→ The task
Go through the entries and copy every one exactly.

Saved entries
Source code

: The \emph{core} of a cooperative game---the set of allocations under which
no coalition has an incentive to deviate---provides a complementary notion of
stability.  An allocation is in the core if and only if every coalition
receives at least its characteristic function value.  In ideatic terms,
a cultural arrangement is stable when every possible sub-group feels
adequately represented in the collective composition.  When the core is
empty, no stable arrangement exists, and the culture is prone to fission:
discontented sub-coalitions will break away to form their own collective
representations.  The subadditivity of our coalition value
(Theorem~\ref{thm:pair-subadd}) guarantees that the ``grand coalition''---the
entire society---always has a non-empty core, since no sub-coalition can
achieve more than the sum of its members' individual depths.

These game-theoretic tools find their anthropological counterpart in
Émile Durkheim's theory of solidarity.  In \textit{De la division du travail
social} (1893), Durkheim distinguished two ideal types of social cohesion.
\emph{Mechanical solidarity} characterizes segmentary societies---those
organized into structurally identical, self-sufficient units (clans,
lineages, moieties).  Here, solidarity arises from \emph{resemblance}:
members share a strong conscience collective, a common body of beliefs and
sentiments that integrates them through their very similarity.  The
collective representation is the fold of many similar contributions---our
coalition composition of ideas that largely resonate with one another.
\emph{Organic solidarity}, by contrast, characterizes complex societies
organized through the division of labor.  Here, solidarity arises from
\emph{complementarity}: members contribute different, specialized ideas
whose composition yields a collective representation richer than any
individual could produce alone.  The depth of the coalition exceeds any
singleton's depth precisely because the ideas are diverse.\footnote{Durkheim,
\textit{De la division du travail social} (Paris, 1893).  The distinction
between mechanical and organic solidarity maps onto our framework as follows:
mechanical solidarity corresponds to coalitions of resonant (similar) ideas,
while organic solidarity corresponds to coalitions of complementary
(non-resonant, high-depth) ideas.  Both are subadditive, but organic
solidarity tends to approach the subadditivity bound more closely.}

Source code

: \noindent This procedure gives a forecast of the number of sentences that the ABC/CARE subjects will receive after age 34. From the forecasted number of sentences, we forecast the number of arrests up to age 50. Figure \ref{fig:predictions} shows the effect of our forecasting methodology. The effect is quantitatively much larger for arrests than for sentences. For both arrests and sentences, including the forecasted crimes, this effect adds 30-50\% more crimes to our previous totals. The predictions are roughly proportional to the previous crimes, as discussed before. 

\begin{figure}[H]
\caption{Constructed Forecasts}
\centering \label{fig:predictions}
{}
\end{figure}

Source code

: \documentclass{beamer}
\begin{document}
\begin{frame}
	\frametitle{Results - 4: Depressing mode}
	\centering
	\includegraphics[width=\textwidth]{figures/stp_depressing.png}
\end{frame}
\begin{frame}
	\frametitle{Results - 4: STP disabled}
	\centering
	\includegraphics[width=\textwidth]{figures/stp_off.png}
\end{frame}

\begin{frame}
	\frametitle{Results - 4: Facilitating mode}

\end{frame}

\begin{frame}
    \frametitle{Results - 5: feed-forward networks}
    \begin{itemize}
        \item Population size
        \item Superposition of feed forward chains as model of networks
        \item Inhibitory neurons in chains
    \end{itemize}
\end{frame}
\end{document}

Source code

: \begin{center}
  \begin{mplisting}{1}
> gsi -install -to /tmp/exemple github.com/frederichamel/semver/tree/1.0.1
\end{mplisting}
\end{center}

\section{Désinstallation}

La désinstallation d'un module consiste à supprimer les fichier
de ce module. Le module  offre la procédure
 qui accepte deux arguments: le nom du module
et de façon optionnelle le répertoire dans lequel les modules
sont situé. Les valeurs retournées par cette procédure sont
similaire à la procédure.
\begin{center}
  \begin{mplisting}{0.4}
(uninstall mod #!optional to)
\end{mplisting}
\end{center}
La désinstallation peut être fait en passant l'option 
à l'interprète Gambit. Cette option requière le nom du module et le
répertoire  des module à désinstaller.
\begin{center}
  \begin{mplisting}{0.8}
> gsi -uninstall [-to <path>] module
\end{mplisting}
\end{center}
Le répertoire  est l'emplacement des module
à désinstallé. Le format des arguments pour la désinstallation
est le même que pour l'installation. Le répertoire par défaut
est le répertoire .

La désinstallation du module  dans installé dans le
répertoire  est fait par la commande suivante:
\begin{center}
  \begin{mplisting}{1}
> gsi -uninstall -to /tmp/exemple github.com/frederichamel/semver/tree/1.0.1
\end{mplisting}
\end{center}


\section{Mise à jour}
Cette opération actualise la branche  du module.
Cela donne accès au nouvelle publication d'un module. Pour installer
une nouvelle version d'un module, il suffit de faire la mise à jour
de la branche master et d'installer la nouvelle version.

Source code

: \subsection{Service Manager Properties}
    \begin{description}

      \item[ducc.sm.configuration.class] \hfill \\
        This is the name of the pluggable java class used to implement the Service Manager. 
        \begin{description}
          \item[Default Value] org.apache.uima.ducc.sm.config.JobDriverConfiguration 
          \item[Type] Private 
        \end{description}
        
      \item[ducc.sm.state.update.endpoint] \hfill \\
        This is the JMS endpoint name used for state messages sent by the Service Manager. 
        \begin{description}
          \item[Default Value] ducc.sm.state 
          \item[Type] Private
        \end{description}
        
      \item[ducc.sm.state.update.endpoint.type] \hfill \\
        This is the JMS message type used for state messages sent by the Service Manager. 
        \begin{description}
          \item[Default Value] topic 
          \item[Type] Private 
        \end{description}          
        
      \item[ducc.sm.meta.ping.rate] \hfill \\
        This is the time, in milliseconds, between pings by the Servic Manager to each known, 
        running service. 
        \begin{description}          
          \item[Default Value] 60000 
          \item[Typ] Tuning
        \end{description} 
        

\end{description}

→ Answer section
Source code

: The \emph{core} of a cooperative game---the set of allocations under which
no coalition has an incentive to deviate---provides a complementary notion of
stability.  An allocation is in the core if and only if every coalition
receives at least its characteristic function value.  In ideatic terms,
a cultural arrangement is stable when every possible sub-group feels
adequately represented in the collective composition.  When the core is
empty, no stable arrangement exists, and the culture is prone to fission:
discontented sub-coalitions will break away to form their own collective
representations.  The subadditivity of our coalition value
(Theorem~\ref{thm:pair-subadd}) guarantees that the ``grand coalition''---the
entire society---always has a non-empty core, since no sub-coalition can
achieve more than the sum of its members' individual depths.

These game-theoretic tools find their anthropological counterpart in
Émile Durkheim's theory of solidarity.  In \textit{De la division du travail
social} (1893), Durkheim distinguished two ideal types of social cohesion.
\emph{Mechanical solidarity} characterizes segmentary societies---those
organized into structurally identical, self-sufficient units (clans,
lineages, moieties).  Here, solidarity arises from \emph{resemblance}:
members share a strong conscience collective, a common body of beliefs and
sentiments that integrates them through their very similarity.  The
collective representation is the fold of many similar contributions---our
coalition composition of ideas that largely resonate with one another.
\emph{Organic solidarity}, by contrast, characterizes complex societies
organized through the division of labor.  Here, solidarity arises from
\emph{complementarity}: members contribute different, specialized ideas
whose composition yields a collective representation richer than any
individual could produce alone.  The depth of the coalition exceeds any
singleton's depth precisely because the ideas are diverse.\footnote{Durkheim,
\textit{De la division du travail social} (Paris, 1893).  The distinction
between mechanical and organic solidarity maps onto our framework as follows:
mechanical solidarity corresponds to coalitions of resonant (similar) ideas,
while organic solidarity corresponds to coalitions of complementary
(non-resonant, high-depth) ideas.  Both are subadditive, but organic
solidarity tends to approach the subadditivity bound more closely.}

Source code

: \noindent This procedure gives a forecast of the number of sentences that the ABC/CARE subjects will receive after age 34. From the forecasted number of sentences, we forecast the number of arrests up to age 50. Figure \ref{fig:predictions} shows the effect of our forecasting methodology. The effect is quantitatively much larger for arrests than for sentences. For both arrests and sentences, including the forecasted crimes, this effect adds 30-50\% more crimes to our previous totals. The predictions are roughly proportional to the previous crimes, as discussed before. 

\begin{figure}[H]
\caption{Constructed Forecasts}
\centering \label{fig:predictions}
{}
\end{figure}

Source code

: \documentclass{beamer}
\begin{document}
\begin{frame}
	\frametitle{Results - 4: Depressing mode}
	\centering
	\includegraphics[width=\textwidth]{figures/stp_depressing.png}
\end{frame}
\begin{frame}
	\frametitle{Results - 4: STP disabled}
	\centering
	\includegraphics[width=\textwidth]{figures/stp_off.png}
\end{frame}

\begin{frame}
	\frametitle{Results - 4: Facilitating mode}

\end{frame}

\begin{frame}
    \frametitle{Results - 5: feed-forward networks}
    \begin{itemize}
        \item Population size
        \item Superposition of feed forward chains as model of networks
        \item Inhibitory neurons in chains
    \end{itemize}
\end{frame}
\end{document}

Source code

: \begin{center}
  \begin{mplisting}{1}
> gsi -install -to /tmp/exemple github.com/frederichamel/semver/tree/1.0.1
\end{mplisting}
\end{center}

\section{Désinstallation}

La désinstallation d'un module consiste à supprimer les fichier
de ce module. Le module  offre la procédure
 qui accepte deux arguments: le nom du module
et de façon optionnelle le répertoire dans lequel les modules
sont situé. Les valeurs retournées par cette procédure sont
similaire à la procédure.
\begin{center}
  \begin{mplisting}{0.4}
(uninstall mod #!optional to)
\end{mplisting}
\end{center}
La désinstallation peut être fait en passant l'option 
à l'interprète Gambit. Cette option requière le nom du module et le
répertoire  des module à désinstaller.
\begin{center}
  \begin{mplisting}{0.8}
> gsi -uninstall [-to <path>] module
\end{mplisting}
\end{center}
Le répertoire  est l'emplacement des module
à désinstallé. Le format des arguments pour la désinstallation
est le même que pour l'installation. Le répertoire par défaut
est le répertoire .

La désinstallation du module  dans installé dans le
répertoire  est fait par la commande suivante:
\begin{center}
  \begin{mplisting}{1}
> gsi -uninstall -to /tmp/exemple github.com/frederichamel/semver/tree/1.0.1
\end{mplisting}
\end{center}


\section{Mise à jour}
Cette opération actualise la branche  du module.
Cela donne accès au nouvelle publication d'un module. Pour installer
une nouvelle version d'un module, il suffit de faire la mise à jour
de la branche master et d'installer la nouvelle version.

Source code

: \subsection{Service Manager Properties}
    \begin{description}

      \item[ducc.sm.configuration.class] \hfill \\
        This is the name of the pluggable java class used to implement the Service Manager. 
        \begin{description}
          \item[Default Value] org.apache.uima.ducc.sm.config.JobDriverConfiguration 
          \item[Type] Private 
        \end{description}
        
      \item[ducc.sm.state.update.endpoint] \hfill \\
        This is the JMS endpoint name used for state messages sent by the Service Manager. 
        \begin{description}
          \item[Default Value] ducc.sm.state 
          \item[Type] Private
        \end{description}
        
      \item[ducc.sm.state.update.endpoint.type] \hfill \\
        This is the JMS message type used for state messages sent by the Service Manager. 
        \begin{description}
          \item[Default Value] topic 
          \item[Type] Private 
        \end{description}          
        
      \item[ducc.sm.meta.ping.rate] \hfill \\
        This is the time, in milliseconds, between pings by the Servic Manager to each known, 
        running service. 
        \begin{description}          
          \item[Default Value] 60000 
          \item[Typ] Tuning
        \end{description} 
        

\end{description}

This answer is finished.